Timing and Memory Telemetry on GPUs for AI Governance
Saleh K. Monfared, Fatemeh Ganji, Dan Holcomb, Shahin Tajik
TL;DR
The paper addresses the challenge of observing GPU utilization in post-deployment, potentially untrusted environments to support AI governance. It introduces a compute-based telemetry framework comprising four primitives—PoW-style parallel work, Verifiable Delay Functions for sequential load, GEMM-based tensor-core puzzles, and VRAM-residency tests—that rely on architectural signals rather than trusted hardware.

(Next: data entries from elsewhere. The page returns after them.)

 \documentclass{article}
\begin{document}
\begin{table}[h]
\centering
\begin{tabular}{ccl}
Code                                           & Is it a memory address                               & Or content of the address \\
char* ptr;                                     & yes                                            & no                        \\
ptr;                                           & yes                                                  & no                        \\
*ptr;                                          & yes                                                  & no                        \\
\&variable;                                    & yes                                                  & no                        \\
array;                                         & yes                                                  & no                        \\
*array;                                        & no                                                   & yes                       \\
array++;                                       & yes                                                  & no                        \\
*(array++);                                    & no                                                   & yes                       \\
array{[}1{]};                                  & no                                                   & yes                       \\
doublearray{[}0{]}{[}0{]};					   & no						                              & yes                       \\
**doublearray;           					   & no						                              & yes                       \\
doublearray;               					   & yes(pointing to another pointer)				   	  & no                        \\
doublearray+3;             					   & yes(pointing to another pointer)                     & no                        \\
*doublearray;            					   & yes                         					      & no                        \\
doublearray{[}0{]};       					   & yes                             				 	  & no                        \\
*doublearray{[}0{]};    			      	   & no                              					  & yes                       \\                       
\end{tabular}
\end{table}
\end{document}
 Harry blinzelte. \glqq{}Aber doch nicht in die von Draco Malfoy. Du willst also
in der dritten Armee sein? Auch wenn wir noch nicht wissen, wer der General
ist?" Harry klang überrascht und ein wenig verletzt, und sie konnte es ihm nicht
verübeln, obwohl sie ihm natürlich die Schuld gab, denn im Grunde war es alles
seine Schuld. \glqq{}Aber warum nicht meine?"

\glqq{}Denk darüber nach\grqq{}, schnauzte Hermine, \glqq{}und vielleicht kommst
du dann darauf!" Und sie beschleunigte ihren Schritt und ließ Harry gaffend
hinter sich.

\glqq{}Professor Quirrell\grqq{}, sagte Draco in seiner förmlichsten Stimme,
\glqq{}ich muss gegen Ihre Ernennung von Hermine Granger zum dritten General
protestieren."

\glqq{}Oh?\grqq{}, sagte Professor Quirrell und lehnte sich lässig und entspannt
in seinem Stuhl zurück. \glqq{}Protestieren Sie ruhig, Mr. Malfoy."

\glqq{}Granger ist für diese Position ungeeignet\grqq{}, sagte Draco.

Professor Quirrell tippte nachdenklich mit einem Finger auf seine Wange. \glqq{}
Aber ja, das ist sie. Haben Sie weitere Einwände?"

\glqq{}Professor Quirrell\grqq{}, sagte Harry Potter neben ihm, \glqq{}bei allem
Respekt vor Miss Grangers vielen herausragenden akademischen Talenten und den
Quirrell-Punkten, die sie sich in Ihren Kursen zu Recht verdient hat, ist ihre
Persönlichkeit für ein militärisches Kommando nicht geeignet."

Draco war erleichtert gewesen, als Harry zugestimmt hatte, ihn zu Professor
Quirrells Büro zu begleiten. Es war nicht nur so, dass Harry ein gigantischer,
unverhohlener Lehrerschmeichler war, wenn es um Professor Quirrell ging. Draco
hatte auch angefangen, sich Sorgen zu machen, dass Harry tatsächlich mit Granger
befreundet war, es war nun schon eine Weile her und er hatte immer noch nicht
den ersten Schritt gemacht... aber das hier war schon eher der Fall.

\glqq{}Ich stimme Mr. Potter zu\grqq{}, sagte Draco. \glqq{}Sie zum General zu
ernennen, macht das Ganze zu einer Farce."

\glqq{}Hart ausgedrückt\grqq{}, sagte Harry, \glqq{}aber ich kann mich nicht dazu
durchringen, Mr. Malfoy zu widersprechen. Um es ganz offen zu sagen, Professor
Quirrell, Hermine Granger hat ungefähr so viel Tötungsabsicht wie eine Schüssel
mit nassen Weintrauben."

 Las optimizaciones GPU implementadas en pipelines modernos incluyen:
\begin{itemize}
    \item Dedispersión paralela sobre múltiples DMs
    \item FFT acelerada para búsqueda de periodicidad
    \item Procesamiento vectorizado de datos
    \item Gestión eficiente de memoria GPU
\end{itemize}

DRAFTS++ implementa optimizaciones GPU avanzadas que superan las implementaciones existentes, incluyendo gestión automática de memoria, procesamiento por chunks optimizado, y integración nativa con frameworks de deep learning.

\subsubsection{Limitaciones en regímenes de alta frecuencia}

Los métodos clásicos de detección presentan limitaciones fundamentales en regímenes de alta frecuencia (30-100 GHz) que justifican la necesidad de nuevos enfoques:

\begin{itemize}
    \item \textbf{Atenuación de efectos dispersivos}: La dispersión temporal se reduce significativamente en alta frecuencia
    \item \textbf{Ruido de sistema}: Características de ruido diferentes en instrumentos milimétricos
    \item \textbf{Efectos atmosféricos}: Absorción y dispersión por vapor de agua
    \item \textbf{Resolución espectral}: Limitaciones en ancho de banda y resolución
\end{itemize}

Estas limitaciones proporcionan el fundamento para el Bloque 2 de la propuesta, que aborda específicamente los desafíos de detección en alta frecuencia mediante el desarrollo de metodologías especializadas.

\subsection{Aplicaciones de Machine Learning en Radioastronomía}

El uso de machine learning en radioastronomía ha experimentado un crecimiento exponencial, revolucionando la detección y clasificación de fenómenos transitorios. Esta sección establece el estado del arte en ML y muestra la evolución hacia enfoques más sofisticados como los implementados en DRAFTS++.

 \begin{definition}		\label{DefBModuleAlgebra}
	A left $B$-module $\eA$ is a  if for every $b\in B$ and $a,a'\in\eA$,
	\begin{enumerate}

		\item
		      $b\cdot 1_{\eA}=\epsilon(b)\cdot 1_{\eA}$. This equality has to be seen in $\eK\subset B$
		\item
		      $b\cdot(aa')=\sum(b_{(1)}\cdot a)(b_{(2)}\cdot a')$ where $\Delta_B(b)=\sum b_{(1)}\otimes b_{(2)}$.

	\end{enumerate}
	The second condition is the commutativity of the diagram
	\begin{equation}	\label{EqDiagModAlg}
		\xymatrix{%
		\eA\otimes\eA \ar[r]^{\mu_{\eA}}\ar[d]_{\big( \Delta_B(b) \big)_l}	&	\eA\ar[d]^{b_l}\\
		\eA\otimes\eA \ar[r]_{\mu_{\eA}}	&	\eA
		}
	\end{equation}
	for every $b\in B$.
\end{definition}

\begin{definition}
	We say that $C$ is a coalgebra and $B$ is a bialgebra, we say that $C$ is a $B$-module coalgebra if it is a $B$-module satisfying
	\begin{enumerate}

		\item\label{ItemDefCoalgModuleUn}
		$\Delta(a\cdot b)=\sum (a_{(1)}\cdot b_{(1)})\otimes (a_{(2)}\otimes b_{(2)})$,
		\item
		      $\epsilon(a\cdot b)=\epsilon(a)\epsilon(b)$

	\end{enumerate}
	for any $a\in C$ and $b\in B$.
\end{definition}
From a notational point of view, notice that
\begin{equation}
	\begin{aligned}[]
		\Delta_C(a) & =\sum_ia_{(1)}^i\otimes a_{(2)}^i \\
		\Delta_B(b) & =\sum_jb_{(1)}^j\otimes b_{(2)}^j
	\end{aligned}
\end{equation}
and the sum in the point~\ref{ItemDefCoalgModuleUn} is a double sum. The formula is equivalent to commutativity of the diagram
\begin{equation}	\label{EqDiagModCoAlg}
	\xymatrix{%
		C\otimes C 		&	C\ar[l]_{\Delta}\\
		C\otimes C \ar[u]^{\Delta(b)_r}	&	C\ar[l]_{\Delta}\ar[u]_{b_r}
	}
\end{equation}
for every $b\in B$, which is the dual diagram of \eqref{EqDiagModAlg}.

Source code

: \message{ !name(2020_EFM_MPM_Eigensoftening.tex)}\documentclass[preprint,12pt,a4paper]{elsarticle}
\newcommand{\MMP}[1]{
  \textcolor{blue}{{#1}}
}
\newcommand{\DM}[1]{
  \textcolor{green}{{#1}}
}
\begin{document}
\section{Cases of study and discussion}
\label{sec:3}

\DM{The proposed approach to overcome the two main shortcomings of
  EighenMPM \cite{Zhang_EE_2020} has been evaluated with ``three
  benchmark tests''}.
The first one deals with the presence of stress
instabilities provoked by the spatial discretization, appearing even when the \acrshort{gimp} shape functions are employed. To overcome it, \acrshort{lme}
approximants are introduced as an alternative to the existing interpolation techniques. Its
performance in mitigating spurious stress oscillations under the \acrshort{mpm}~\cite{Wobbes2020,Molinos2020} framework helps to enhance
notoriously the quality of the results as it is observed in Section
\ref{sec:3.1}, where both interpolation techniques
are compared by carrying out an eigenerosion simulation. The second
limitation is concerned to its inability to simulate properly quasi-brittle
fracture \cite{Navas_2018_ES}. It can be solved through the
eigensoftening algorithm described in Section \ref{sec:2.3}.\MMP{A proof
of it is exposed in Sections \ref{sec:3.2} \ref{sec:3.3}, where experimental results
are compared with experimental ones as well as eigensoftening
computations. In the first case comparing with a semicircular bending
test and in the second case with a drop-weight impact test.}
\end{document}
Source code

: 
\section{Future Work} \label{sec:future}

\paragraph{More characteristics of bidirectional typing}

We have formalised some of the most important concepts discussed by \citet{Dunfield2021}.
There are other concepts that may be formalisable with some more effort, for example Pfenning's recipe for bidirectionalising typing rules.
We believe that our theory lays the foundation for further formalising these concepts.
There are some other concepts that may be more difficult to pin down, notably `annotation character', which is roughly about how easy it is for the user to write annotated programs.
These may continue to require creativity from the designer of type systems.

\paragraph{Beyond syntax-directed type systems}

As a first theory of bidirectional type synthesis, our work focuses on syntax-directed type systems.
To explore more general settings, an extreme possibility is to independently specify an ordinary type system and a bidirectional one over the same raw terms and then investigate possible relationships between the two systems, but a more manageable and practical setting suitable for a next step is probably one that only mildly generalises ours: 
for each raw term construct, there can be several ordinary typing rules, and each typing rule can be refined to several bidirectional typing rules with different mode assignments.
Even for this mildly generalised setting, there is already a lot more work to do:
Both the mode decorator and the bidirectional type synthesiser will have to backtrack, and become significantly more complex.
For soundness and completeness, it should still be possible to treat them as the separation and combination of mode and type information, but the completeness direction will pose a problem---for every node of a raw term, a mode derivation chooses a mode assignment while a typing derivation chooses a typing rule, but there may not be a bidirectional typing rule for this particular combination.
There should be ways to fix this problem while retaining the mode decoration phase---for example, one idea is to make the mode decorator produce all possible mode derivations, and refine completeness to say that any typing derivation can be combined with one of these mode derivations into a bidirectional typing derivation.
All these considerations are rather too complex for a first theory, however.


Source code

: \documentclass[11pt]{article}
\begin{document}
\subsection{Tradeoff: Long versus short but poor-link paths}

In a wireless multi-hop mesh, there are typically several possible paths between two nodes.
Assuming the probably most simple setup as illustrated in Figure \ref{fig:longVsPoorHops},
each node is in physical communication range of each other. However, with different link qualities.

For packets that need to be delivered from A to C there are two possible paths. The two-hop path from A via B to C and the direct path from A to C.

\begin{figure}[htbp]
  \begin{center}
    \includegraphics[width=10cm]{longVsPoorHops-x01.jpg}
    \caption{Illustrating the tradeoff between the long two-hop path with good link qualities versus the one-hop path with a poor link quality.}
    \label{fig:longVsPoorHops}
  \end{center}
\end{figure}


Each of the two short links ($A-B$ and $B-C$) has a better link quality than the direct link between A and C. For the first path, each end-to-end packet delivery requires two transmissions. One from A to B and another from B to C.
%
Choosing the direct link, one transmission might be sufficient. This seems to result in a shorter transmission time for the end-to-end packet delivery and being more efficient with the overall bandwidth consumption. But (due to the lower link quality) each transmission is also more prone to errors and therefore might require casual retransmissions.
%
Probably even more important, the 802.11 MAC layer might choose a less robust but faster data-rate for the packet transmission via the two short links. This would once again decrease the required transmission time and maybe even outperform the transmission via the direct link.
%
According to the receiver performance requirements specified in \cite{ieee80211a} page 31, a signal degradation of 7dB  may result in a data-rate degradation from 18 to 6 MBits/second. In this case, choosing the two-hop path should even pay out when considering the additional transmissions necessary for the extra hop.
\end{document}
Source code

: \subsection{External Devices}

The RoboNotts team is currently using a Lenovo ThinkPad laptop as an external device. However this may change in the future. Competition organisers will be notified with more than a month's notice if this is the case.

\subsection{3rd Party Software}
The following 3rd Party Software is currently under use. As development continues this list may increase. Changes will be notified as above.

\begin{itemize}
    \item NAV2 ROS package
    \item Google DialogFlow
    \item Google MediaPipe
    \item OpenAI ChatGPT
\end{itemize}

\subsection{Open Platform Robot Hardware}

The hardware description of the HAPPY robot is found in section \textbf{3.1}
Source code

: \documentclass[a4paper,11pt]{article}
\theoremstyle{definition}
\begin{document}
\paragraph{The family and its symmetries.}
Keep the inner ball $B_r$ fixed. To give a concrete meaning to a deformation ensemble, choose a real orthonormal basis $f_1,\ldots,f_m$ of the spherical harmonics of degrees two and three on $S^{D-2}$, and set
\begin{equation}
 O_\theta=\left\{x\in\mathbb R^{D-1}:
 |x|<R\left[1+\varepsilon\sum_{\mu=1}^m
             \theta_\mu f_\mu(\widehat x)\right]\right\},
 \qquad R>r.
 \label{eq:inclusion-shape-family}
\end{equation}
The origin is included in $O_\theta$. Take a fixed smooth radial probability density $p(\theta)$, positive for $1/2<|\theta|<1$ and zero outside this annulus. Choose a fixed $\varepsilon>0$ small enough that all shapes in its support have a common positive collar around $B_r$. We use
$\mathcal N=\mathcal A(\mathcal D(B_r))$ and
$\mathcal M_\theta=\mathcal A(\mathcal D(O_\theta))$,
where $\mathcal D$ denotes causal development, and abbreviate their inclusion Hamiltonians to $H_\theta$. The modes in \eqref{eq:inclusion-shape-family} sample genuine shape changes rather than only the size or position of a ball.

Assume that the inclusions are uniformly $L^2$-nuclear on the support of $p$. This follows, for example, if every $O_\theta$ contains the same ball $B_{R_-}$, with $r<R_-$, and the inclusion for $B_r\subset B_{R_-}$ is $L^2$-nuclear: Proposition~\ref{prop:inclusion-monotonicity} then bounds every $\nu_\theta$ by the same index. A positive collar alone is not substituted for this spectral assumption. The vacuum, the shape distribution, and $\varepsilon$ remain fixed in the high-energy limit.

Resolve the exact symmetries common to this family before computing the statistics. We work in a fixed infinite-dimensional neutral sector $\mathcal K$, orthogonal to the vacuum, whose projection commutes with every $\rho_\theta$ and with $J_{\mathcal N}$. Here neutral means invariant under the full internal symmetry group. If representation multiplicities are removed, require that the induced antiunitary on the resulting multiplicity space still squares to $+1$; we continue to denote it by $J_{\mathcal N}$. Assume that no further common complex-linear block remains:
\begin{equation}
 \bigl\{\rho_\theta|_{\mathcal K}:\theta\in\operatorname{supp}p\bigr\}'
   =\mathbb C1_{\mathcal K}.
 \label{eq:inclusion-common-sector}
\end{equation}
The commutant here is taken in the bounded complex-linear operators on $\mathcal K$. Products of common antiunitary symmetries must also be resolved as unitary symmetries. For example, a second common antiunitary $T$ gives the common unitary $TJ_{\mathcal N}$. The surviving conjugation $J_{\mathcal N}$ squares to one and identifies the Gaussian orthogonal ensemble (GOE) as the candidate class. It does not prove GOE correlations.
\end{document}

Through implementation and experimentation on modern GPUs, it demonstrates that timing distributions and memory-residency patterns correlate with real activity and can reveal co-residency, resource contention, and dubious off-chip outsourcing, while allowing privacy-preserving, low-overhead signaling in certain modes. The work provides a foundation for governance-oriented accountability mechanisms that complement traditional attestation, enabling inference-driven oversight across multi-tenant AI deployments.
Abstract
The rapid expansion of GPU-accelerated computing has enabled major advances in large-scale artificial intelligence (AI), while heightening concerns about how accelerators are observed or governed once deployed. Governance is essential to ensure that large-scale compute infrastructure is not silently repurposed for training models, circumventing usage policies, or operating outside legal oversight. Because current GPUs expose limited trusted telemetry and can be modified or virtualized by adversaries, we explore whether compute-based measurements can provide actionable signals of utilization when host and device are untrusted. We introduce a measurement framework that leverages architectural characteristics of modern GPUs to generate timing- and memory-based observables that correlate with compute activity. Our design draws on four complementary primitives: (1) a probabilistic, workload-driven mechanism inspired by Proof-of-Work (PoW) to expose parallel effort, (2) sequential, latency-sensitive workloads derived via Verifiable Delay Functions (VDFs) to characterize scalar execution pressure, (3) General Matrix Multiplication (GEMM)-based tensor-core measurements that reflect dense linear-algebra throughput, and (4) a VRAM-residency test that distinguishes on-device memory locality from off-chip access through bandwidth-dependent hashing. These primitives provide statistical and behavioral indicators of GPU engagement that remain observable even without trusted firmware, enclaves, or vendor-controlled counters. We evaluate their responses to contention, architectural alignment, memory pressure, and power overhead, showing that timing shifts and residency latencies reveal meaningful utilization patterns. Our results illustrate why compute-based telemetry can complement future accountability mechanisms by exposing architectural signals relevant to post-deployment GPU governance.